Then, the modules of complex configuration are cut by means of cutting knives, as well as the formation of scoring lines on the inflection lines. Die cutting and formation of scoring lines is carried out with a stamp with installed cutting knives and scoring lines. Die cutting is carried out with knives with sharp edges cutting through cardboard or paper. The knives have a cutting angle of 30 ° -110 ° and are made of laser-hardened spring steel chemically etched. At the same time, depending on the configuration of the set, they can completely die cut modules from rectangular sheets or weaken them in rectangular sheets through or through notches. Scoring is performed using scoring lines with rounded edges that form grooves by pressing the surface of the cardboard or paper into the groove of the counter-stamp. Knives are longer than scoring rulers, as they must cut through the cardboard through. Complete a set of modules or from rectangular sheets with weakened modules. The kit module 1 for forming a three-dimensional body is made flexible and contains kink lines 2 and scoring lines. It has a three-layer structure, while the edge layers are made in the form of a film containing mica, plates and metal particles. The implementation of the module with a three-layer structure increases its strength, and the presence of edge films containing mica, plates and metal particles eliminate the rupture of the material of module 1 during the formation of a three-dimensional body. The kink not in the line of kink 2 will not lead to rupture of the material of module 1, the residual deformation will be insignificant, while module 1 will not be destroyed or damaged and can be used further to create a volumetric body. Inflection beyond the inflection line 2 is practically excluded due to the presence of scoring lines. Module 1 additionally contains valves 3, providing the possibility of applying glue to them and connecting either with other valves 3 of the same module 1, or with valves of other modules included in the kit. The central layer is made of cellulose-based material, while the central layer can be made of paper with a density of 290 g / m ² or cardboard.

The film contains a film-forming substance and a pigment mixture, including mica particles coated with titanium oxide, 0.1-35 μm in size - 30-70%, plates in the size of 0.5-25 μm - 15-30% and metal particles in the size of 0.1- 12 microns - 15-30%, an organic binder was used as the film-forming substance - the rest is up to 100 wt. % Polyvinyl alcohol, polyvinyl acetate dispersions, latexes and resins can be used as a binder. Get the substance of the film by conventional methods of mixing a binder with a filler.

The plates can be made of precipitated calcium carbonate and an anionic polar binder. In this case, calcium carbonate is precipitated in the form of aragonite, its content in the plates is up to 75%, the content of the anionic polar binder is up to 100 wt. % Polyvinyl alcohol, polyvinyl acetate dispersions, latexes and resins can be used as a binder. The plates are obtained by conventional methods of mixing a binder with a filler and grinding. The plates can be made in the form of flakes obtained by the sol-gel method by hydrolysis of a solution of a metal alcoholate (aluminum, zirconium, tin, titanium) using a basic catalyst. The metal particles can be made of aluminum, or zirconium, or tin, or titanium.

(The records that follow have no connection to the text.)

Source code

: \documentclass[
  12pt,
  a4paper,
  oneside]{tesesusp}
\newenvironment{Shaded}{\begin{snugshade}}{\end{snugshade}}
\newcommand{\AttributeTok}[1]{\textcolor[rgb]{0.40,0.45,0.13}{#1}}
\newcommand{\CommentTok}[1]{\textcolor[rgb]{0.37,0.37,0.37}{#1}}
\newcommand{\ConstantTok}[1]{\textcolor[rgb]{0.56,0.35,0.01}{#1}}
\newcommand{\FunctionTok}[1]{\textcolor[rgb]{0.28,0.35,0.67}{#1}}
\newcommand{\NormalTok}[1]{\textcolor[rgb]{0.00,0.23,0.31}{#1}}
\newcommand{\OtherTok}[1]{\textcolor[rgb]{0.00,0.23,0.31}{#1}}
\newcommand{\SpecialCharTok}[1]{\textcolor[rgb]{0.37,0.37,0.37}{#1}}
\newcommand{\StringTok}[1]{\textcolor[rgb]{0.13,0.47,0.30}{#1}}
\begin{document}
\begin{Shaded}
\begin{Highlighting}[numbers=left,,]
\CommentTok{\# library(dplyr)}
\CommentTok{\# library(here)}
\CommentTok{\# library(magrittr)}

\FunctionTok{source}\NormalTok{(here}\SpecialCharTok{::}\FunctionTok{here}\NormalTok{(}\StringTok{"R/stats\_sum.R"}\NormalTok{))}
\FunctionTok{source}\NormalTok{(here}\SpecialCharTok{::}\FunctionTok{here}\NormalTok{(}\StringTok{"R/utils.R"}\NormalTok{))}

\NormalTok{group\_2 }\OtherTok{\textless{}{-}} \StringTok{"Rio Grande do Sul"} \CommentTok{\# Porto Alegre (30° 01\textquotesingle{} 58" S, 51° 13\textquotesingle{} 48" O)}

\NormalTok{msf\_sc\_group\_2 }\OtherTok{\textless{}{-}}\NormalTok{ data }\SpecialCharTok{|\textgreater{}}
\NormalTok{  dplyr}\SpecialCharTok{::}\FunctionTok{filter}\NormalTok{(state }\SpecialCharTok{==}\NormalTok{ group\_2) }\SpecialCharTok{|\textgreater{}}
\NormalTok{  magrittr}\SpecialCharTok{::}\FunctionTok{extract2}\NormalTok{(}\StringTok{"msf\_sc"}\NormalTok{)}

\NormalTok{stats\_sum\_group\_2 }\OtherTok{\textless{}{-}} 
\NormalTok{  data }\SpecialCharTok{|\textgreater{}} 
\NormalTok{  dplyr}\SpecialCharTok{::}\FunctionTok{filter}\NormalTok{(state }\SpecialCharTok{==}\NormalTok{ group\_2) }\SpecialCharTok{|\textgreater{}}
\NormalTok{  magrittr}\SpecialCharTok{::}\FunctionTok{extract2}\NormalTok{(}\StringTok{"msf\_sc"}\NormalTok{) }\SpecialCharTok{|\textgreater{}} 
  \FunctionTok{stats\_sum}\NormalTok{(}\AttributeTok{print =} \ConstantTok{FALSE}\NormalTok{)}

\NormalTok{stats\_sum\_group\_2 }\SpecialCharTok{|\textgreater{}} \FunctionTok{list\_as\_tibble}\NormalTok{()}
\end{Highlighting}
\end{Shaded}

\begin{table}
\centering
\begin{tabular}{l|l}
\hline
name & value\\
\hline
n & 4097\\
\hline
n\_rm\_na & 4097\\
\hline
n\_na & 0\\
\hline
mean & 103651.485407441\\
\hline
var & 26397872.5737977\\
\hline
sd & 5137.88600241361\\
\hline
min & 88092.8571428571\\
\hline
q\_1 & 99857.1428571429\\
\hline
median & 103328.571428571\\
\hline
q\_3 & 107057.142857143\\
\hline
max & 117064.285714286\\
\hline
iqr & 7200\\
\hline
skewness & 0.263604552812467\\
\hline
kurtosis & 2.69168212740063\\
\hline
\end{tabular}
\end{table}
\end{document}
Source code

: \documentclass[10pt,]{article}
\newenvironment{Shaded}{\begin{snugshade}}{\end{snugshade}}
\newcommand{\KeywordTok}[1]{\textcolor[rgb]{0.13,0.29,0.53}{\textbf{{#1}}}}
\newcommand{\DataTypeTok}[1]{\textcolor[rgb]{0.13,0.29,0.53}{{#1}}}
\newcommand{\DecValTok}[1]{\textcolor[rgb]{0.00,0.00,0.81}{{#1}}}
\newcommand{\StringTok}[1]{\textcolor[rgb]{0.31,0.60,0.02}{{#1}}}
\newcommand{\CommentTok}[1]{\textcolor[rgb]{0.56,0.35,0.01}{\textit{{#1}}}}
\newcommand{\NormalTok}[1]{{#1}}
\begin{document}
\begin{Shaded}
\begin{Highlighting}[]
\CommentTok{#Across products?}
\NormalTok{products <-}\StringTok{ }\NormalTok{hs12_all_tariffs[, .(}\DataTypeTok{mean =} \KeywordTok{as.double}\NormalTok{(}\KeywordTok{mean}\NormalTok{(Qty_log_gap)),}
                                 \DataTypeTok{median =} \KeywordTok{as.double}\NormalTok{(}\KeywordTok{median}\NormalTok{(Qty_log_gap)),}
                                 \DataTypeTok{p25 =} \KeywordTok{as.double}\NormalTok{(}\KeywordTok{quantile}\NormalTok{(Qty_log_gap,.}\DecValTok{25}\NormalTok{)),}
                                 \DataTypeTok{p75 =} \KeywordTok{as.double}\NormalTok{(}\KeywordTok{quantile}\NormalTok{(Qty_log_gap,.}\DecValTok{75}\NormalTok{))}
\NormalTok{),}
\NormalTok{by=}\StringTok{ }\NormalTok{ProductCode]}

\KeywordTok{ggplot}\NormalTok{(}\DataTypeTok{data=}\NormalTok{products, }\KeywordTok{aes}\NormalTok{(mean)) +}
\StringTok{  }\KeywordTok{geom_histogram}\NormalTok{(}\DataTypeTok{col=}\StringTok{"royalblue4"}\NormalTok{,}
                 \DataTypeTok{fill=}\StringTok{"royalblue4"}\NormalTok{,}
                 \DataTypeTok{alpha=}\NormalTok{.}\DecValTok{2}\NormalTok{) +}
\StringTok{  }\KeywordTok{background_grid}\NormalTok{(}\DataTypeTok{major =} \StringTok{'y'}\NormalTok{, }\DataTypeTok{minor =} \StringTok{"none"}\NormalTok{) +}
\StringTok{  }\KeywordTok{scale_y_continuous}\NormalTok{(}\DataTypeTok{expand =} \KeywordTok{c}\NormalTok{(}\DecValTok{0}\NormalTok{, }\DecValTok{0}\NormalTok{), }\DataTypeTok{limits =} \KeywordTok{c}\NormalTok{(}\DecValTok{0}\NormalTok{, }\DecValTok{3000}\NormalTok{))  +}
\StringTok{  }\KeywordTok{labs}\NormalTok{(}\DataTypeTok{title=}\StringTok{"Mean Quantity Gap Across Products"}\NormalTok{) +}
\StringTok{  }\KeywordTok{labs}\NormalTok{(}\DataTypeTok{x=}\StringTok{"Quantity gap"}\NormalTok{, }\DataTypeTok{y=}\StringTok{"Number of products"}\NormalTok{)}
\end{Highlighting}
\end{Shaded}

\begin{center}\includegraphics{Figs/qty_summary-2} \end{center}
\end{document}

The advantages of this group of inventions are as follows:

- a sufficiently high strength of the material of the module;

- due to the layered structure of obtaining a module with more rounded edges, eliminating the possibility of applying cuts to the user when forming a three-dimensional body;

- the ability to obtain from the modules of the three-dimensional body, resistant to plastic deformation, pollution and exposure to sunlight;

- reduction in the number of defective products in the manufacture of sets;

- development of fine motor skills in children;

- the exception of damage to the part during the formation of the three-dimensional body.

Claims (12)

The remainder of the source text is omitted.